Wednesday, October 27, 2010

Week of 10/29: Bionic Release and Lamont Johnson's Best

By Sylvia Gurinsky

Considering that a not-long-lasting but much hyped new version of "The Bionic Woman" was put on the air by NBC several years ago, it seems strange that Season 1 of the original wasn't released on DVD until a few days ago.

Before that, the best way to catch Jaime Sommers was in the episodes of ABC's "The Six Million Dollar Man" where the character made her debut. Fans will recall that Jaime was the fiancee of Steve Austin (Lee Majors), the astronaut who was made bionic after a plane crash. Jaime is made bionic after a skydiving accident.

Various actresses were considered for the role; Lindsay Wagner, previously best known for appearing in a two-part episode of "The Rockford Files," was cast. The "Six Million Dollar Man" episodes in which she was featured struck ratings gold and compelled ABC to launch a spinoff.

By series standards, "The Bionic Woman," which spent two years on ABC and a season on NBC, didn't last very long. But Wagner won an Emmy for her role. Children across America were buying bionic character dolls and lunch boxes - now collectibles - during the mid-1970s.
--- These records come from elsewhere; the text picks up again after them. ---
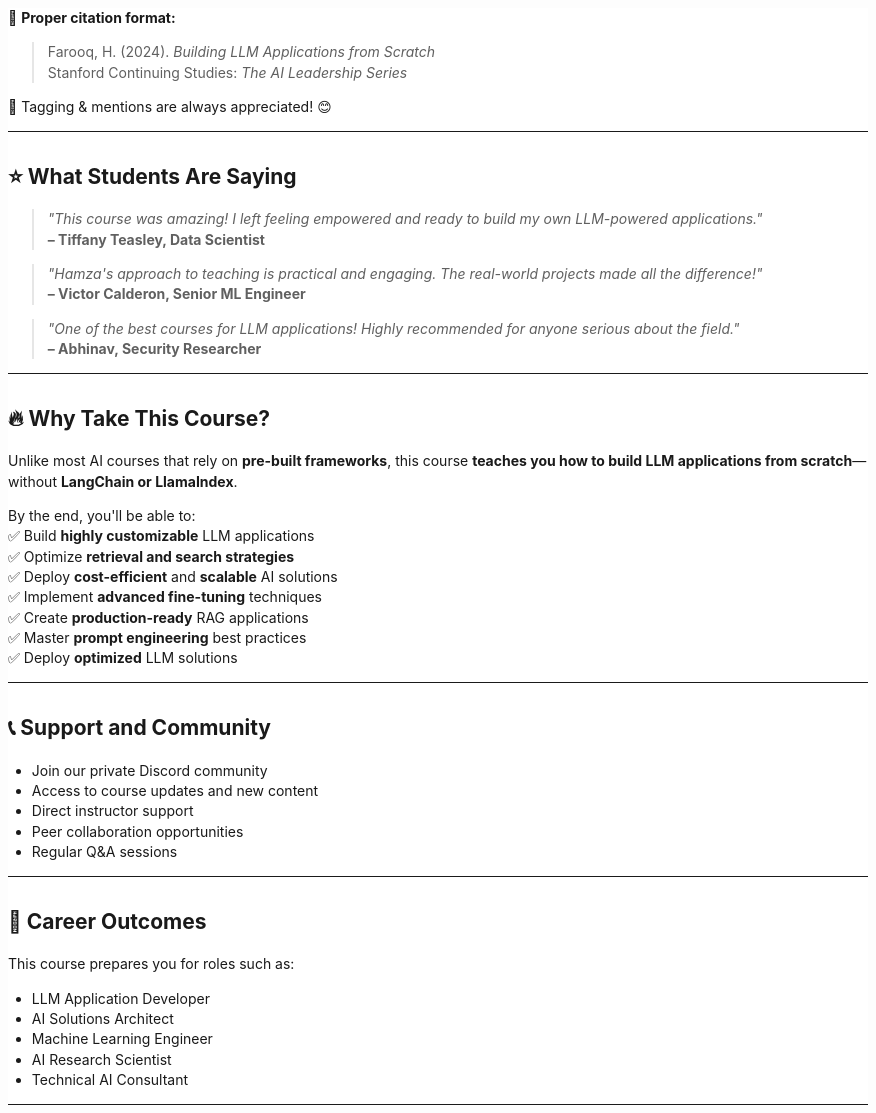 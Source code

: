 🔹 **Proper citation format:**  
> Farooq, H. (2024). *Building LLM Applications from Scratch*  
> Stanford Continuing Studies: *The AI Leadership Series*  

📌 Tagging & mentions are always appreciated! 😊  

---

## ⭐ **What Students Are Saying**  

> _"This course was amazing! I left feeling empowered and ready to build my own LLM-powered applications."_  
> **– Tiffany Teasley, Data Scientist**  

> _"Hamza's approach to teaching is practical and engaging. The real-world projects made all the difference!"_  
> **– Victor Calderon, Senior ML Engineer**  

> _"One of the best courses for LLM applications! Highly recommended for anyone serious about the field."_  
> **– Abhinav, Security Researcher**  

---

## 🔥 **Why Take This Course?**  

Unlike most AI courses that rely on **pre-built frameworks**, this course **teaches you how to build LLM applications from scratch**—without **LangChain or LlamaIndex**.  

By the end, you'll be able to:  
✅ Build **highly customizable** LLM applications  
✅ Optimize **retrieval and search strategies**  
✅ Deploy **cost-efficient** and **scalable** AI solutions  
✅ Implement **advanced fine-tuning** techniques  
✅ Create **production-ready** RAG applications  
✅ Master **prompt engineering** best practices  
✅ Deploy **optimized** LLM solutions

---

## 📞 **Support and Community**

- Join our private Discord community
- Access to course updates and new content
- Direct instructor support
- Peer collaboration opportunities
- Regular Q&A sessions

---

## 🎯 **Career Outcomes**

This course prepares you for roles such as:
- LLM Application Developer
- AI Solutions Architect
- Machine Learning Engineer
- AI Research Scientist
- Technical AI Consultant

---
The year on NBC also created some trivia, with Richard Anderson, who played Steve and Jaime's boss, Oscar Goldman, and Martin E. Brooks, who played bionic doctor Rudy Wells, becoming the first actors in television history to play the same character on two networks at once.

The 2007 series, which starred British actress Michelle Ryan (one of my pet peeves: Non-American actors and actresses playing Americans) had Jaime in humorless, high-tech situations, and took out the fun that had been in the original series. That show was ultimately a victim of the 2008 writers' strike, and it was just as well.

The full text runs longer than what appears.